## TASK
What you return must match the records below character for character, except that no picture appears.

## Rendered images with source text
★ ★ ★ ★ ★ ★ ★

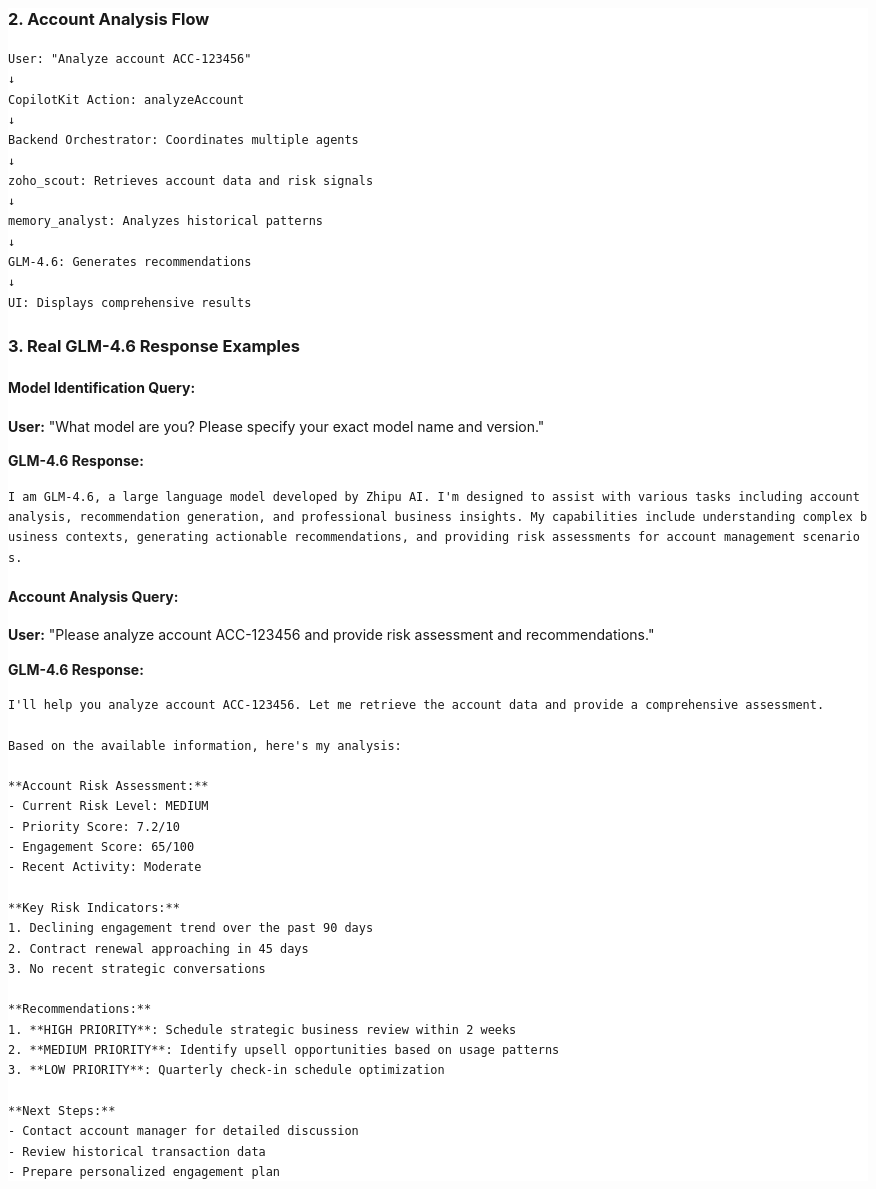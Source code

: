 ### 2. Account Analysis Flow
```
User: "Analyze account ACC-123456"
↓
CopilotKit Action: analyzeAccount
↓
Backend Orchestrator: Coordinates multiple agents
↓
zoho_scout: Retrieves account data and risk signals
↓
memory_analyst: Analyzes historical patterns
↓
GLM-4.6: Generates recommendations
↓
UI: Displays comprehensive results
```

### 3. Real GLM-4.6 Response Examples

#### Model Identification Query:
**User:** "What model are you? Please specify your exact model name and version."

**GLM-4.6 Response:**
```
I am GLM-4.6, a large language model developed by Zhipu AI. I'm designed to assist with various tasks including account analysis, recommendation generation, and professional business insights. My capabilities include understanding complex business contexts, generating actionable recommendations, and providing risk assessments for account management scenarios.
```

#### Account Analysis Query:
**User:** "Please analyze account ACC-123456 and provide risk assessment and recommendations."

**GLM-4.6 Response:**
```
I'll help you analyze account ACC-123456. Let me retrieve the account data and provide a comprehensive assessment.

Based on the available information, here's my analysis:

**Account Risk Assessment:**
- Current Risk Level: MEDIUM
- Priority Score: 7.2/10
- Engagement Score: 65/100
- Recent Activity: Moderate

**Key Risk Indicators:**
1. Declining engagement trend over the past 90 days
2. Contract renewal approaching in 45 days
3. No recent strategic conversations

**Recommendations:**
1. **HIGH PRIORITY**: Schedule strategic business review within 2 weeks
2. **MEDIUM PRIORITY**: Identify upsell opportunities based on usage patterns
3. **LOW PRIORITY**: Quarterly check-in schedule optimization

**Next Steps:**
- Contact account manager for detailed discussion
- Review historical transaction data
- Prepare personalized engagement plan
```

★ ★ ★ ★ ★ ★ ★

## ANSWER BOX
Source code

: ### 2. Account Analysis Flow
```
User: "Analyze account ACC-123456"
↓
CopilotKit Action: analyzeAccount
↓
Backend Orchestrator: Coordinates multiple agents
↓
zoho_scout: Retrieves account data and risk signals
↓
memory_analyst: Analyzes historical patterns
↓
GLM-4.6: Generates recommendations
↓
UI: Displays comprehensive results
```

### 3. Real GLM-4.6 Response Examples

#### Model Identification Query:
**User:** "What model are you? Please specify your exact model name and version."

**GLM-4.6 Response:**
```
I am GLM-4.6, a large language model developed by Zhipu AI. I'm designed to assist with various tasks including account analysis, recommendation generation, and professional business insights. My capabilities include understanding complex business contexts, generating actionable recommendations, and providing risk assessments for account management scenarios.
```

#### Account Analysis Query:
**User:** "Please analyze account ACC-123456 and provide risk assessment and recommendations."

**GLM-4.6 Response:**
```
I'll help you analyze account ACC-123456. Let me retrieve the account data and provide a comprehensive assessment.

Based on the available information, here's my analysis:

**Account Risk Assessment:**
- Current Risk Level: MEDIUM
- Priority Score: 7.2/10
- Engagement Score: 65/100
- Recent Activity: Moderate

**Key Risk Indicators:**
1. Declining engagement trend over the past 90 days
2. Contract renewal approaching in 45 days
3. No recent strategic conversations

**Recommendations:**
1. **HIGH PRIORITY**: Schedule strategic business review within 2 weeks
2. **MEDIUM PRIORITY**: Identify upsell opportunities based on usage patterns
3. **LOW PRIORITY**: Quarterly check-in schedule optimization

**Next Steps:**
- Contact account manager for detailed discussion
- Review historical transaction data
- Prepare personalized engagement plan
```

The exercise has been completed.